For every line in the data below that contains "each", copy the line.

== Segment start ==

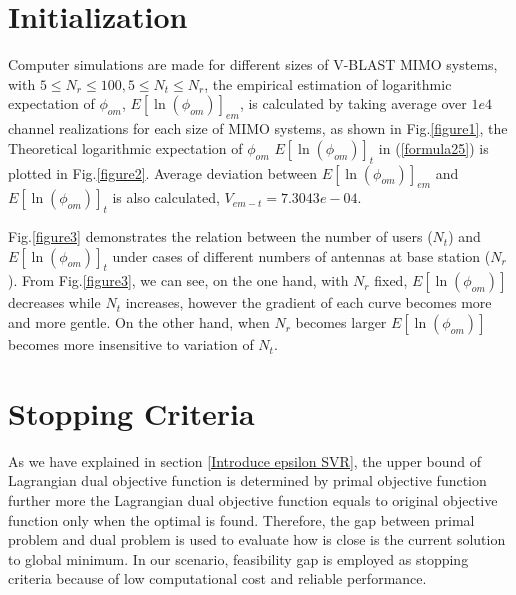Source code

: \documentclass[12pt, draftclsnofoot, onecolumn]{IEEEtran}
\begin{document}
\section{Initialization}\label{Initialization}
 Computer simulations are made for different sizes of V-BLAST MIMO systems, with $5\leq N_{r} \leq 100, 5 \leq N_{t} \leq N_{r}$, the empirical estimation of logarithmic expectation of $\phi_{om}$, $E[\ln(\phi_{om})]_{em}$, is calculated by taking average over $1e4$ channel realizations for each size of MIMO systems, as shown in Fig.\ref{figure1}, the Theoretical logarithmic expectation of $\phi_{om}$ $E[\ln(\phi_{om})]_{t}$ in (\ref{formula25}) is plotted in Fig.\ref{figure2}. Average deviation between $E[\ln(\phi_{om})]_{em}$ and $E[\ln(\phi_{om})]_{t}$ is also calculated, $V_{em-t}= 7.3043e-04$.





Fig.\ref{figure3} demonstrates the relation between the number of users ($N_{t}$) and $E[\ln(\phi_{om})]_{t}$ under cases of different numbers of antennas at base station ($N_{r}$). From Fig.\ref{figure3}, we can see, on the one hand, with $N_{r}$ fixed, $E[\ln(\phi_{om})]$ decreases while $N_{t}$ increases, however the gradient of each curve becomes more and more gentle. On the other hand, when $N_{r}$ becomes larger $E[\ln(\phi_{om})]$ becomes more insensitive to variation of $N_{t}$.
\section{Stopping Criteria}\label{stopping criteria}
As we have explained in section \ref{Introduce epsilon SVR}, the upper bound of Lagrangian dual objective function is determined by primal objective function further more the Lagrangian dual objective function equals to original objective function only when the optimal is found. Therefore, the gap between primal problem and dual problem is used to evaluate how is close is the current solution to global minimum. In our scenario, feasibility gap is employed as stopping criteria because of low computational cost and reliable performance.
\end{document}
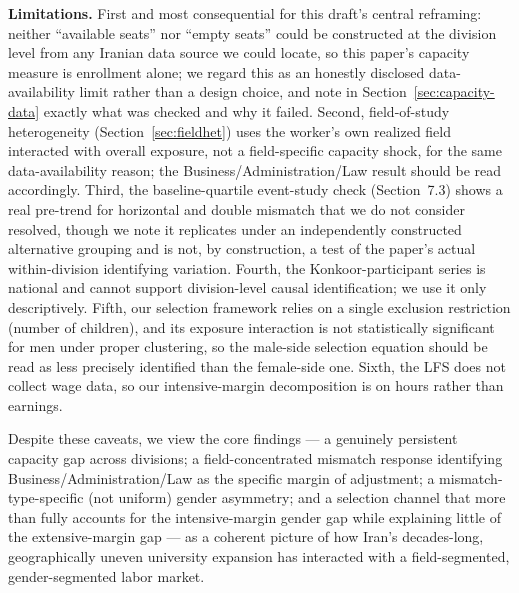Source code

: \documentclass[11pt]{article}
\begin{document}
\textbf{Limitations.} First and most consequential for this draft's central reframing: neither ``available seats'' nor ``empty seats'' could be constructed at the division level from any Iranian data source we could locate, so this paper's capacity measure is enrollment alone; we regard this as an honestly disclosed data-availability limit rather than a design choice, and note in Section~\ref{sec:capacity-data} exactly what was checked and why it failed. Second, field-of-study heterogeneity (Section~\ref{sec:fieldhet}) uses the worker's own realized field interacted with overall exposure, not a field-specific capacity shock, for the same data-availability reason; the Business/Administration/Law result should be read accordingly. Third, the baseline-quartile event-study check (Section~7.3) shows a real pre-trend for horizontal and double mismatch that we do not consider resolved, though we note it replicates under an independently constructed alternative grouping and is not, by construction, a test of the paper's actual within-division identifying variation. Fourth, the Konkoor-participant series is national and cannot support division-level causal identification; we use it only descriptively. Fifth, our selection framework relies on a single exclusion restriction (number of children), and its exposure interaction is not statistically significant for men under proper clustering, so the male-side selection equation should be read as less precisely identified than the female-side one. Sixth, the LFS does not collect wage data, so our intensive-margin decomposition is on hours rather than earnings.

Despite these caveats, we view the core findings --- a genuinely persistent capacity gap across divisions; a field-concentrated mismatch response identifying Business/Administration/Law as the specific margin of adjustment; a mismatch-type-specific (not uniform) gender asymmetry; and a selection channel that more than fully accounts for the intensive-margin gender gap while explaining little of the extensive-margin gap --- as a coherent picture of how Iran's decades-long, geographically uneven university expansion has interacted with a field-segmented, gender-segmented labor market.
\end{document}
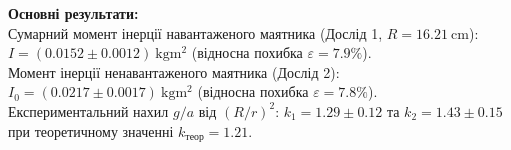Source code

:\documentclass[ukrainian]{ucaphyslab}
\begin{document}
\begin{keyfacts}
\textbf{Основні результати:} \\
Сумарний момент інерції навантаженого маятника (Дослід 1, $R = \SI{16.21}{\centi\meter}$): $I = (\num{0.0152} \pm \num{0.0012})\ \si{\kilogram\meter\squared}$ (відносна похибка $\varepsilon = 7.9\%$). \\
Момент інерції ненавантаженого маятника (Дослід 2): $I_0 = (\num{0.0217} \pm \num{0.0017})\ \si{\kilogram\meter\squared}$ (відносна похибка $\varepsilon = 7.8\%$). \\
Експериментальний нахил $g/a$ від $(R/r)^2$: $k_1 = \num{1.29} \pm \num{0.12}$ та $k_2 = \num{1.43} \pm \num{0.15}$ при теоретичному значенні $k_{\text{теор}} = \num{1.21}$.
\end{keyfacts}

\end{document}
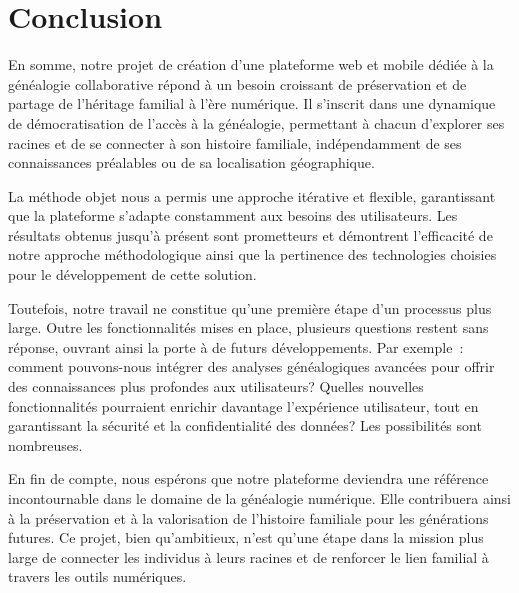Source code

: \chapter*{Conclusion}
\label{chap:conclusion}
En somme, notre projet de création d’une plateforme web et mobile dédiée à la
généalogie collaborative répond à un besoin croissant de préservation et de
partage de l’héritage familial à l’ère numérique. Il s’inscrit dans une
dynamique de démocratisation de l’accès à la généalogie, permettant à chacun
d’explorer ses racines et de se connecter à son histoire familiale,
indépendamment de ses connaissances préalables ou de sa localisation
géographique.

La méthode objet nous a permis une approche itérative et flexible,
garantissant que la plateforme s’adapte constamment aux besoins des
utilisateurs. Les résultats obtenus jusqu’à présent sont prometteurs et
démontrent l’efficacité de notre approche méthodologique ainsi que la
pertinence des technologies choisies pour le développement de cette solution.

Toutefois, notre travail ne constitue qu’une première étape d’un processus plus
large. Outre les fonctionnalités mises en place, plusieurs questions restent
sans réponse, ouvrant ainsi la porte à de futurs développements. Par exemple :
comment pouvons-nous intégrer des analyses généalogiques avancées pour offrir
des connaissances plus profondes aux utilisateurs? Quelles nouvelles fonctionnalités
pourraient enrichir davantage l’expérience utilisateur, tout en garantissant
la sécurité et la confidentialité des données? Les possibilités sont nombreuses.

En fin de compte, nous espérons que notre plateforme deviendra une référence
incontournable dans le domaine de la généalogie numérique. Elle contribuera
ainsi à la préservation et à la valorisation de l’histoire familiale pour les
générations futures. Ce projet, bien qu’ambitieux, n’est qu’une étape dans la
mission plus large de connecter les individus à leurs racines et de renforcer
le lien familial à travers les outils numériques.

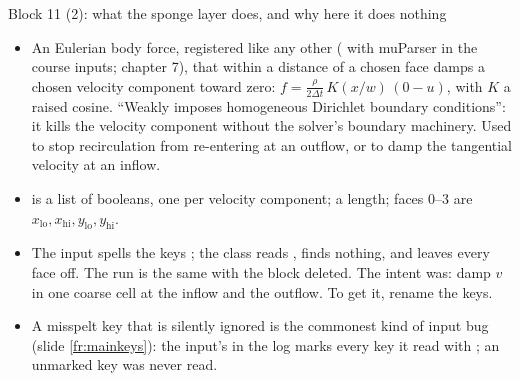 \documentclass[aspectratio=169,11pt]{beamer}
\begin{document}
\begin{frame}{Block 11 (2): what the sponge layer does, and why here it does nothing}
\label{fr:sponge2}
\footnotesize
\begin{itemize}
  \item {} An Eulerian body force, registered like any other ( with muParser in the course inputs; chapter 7), that within a distance  of a chosen face damps a chosen velocity component toward zero: $f = \tfrac{\rho}{2\Delta t}\,K(x/w)\,(0 - u)$, with $K$ a raised cosine. ``Weakly imposes homogeneous Dirichlet boundary conditions'': it kills the velocity component without the solver's boundary machinery. Used to stop recirculation from re-entering at an outflow, or to damp the tangential velocity at an inflow.
  \item {}  is a list of  booleans, one per velocity component;  a length; faces $0$--$3$ are $x_{\mathrm{lo}}, x_{\mathrm{hi}}, y_{\mathrm{lo}}, y_{\mathrm{hi}}$.
  \item {} The input spells the keys ; the class reads , finds nothing, and leaves every face off. The run is the same with the block deleted. The intent was: damp $v$ in one coarse cell at the inflow and the outflow. To get it, rename the keys.
  \item A misspelt key that is silently ignored is the commonest kind of input bug (slide \ref{fr:mainkeys}): the input's  in the log marks every key it read with ; an unmarked key was never read.
\end{itemize}
\end{frame}
\end{document}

== Segment end ==

## EXPECTED ANSWER:
 Computer simulations are made for different sizes of V-BLAST MIMO systems, with $5\leq N_{r} \leq 100, 5 \leq N_{t} \leq N_{r}$, the empirical estimation of logarithmic expectation of $\phi_{om}$, $E[\ln(\phi_{om})]_{em}$, is calculated by taking average over $1e4$ channel realizations for each size of MIMO systems, as shown in Fig.\ref{figure1}, the Theoretical logarithmic expectation of $\phi_{om}$ $E[\ln(\phi_{om})]_{t}$ in (\ref{formula25}) is plotted in Fig.\ref{figure2}. Average deviation between $E[\ln(\phi_{om})]_{em}$ and $E[\ln(\phi_{om})]_{t}$ is also calculated, $V_{em-t}= 7.3043e-04$.
Fig.\ref{figure3} demonstrates the relation between the number of users ($N_{t}$) and $E[\ln(\phi_{om})]_{t}$ under cases of different numbers of antennas at base station ($N_{r}$). From Fig.\ref{figure3}, we can see, on the one hand, with $N_{r}$ fixed, $E[\ln(\phi_{om})]$ decreases while $N_{t}$ increases, however the gradient of each curve becomes more and more gentle. On the other hand, when $N_{r}$ becomes larger $E[\ln(\phi_{om})]$ becomes more insensitive to variation of $N_{t}$.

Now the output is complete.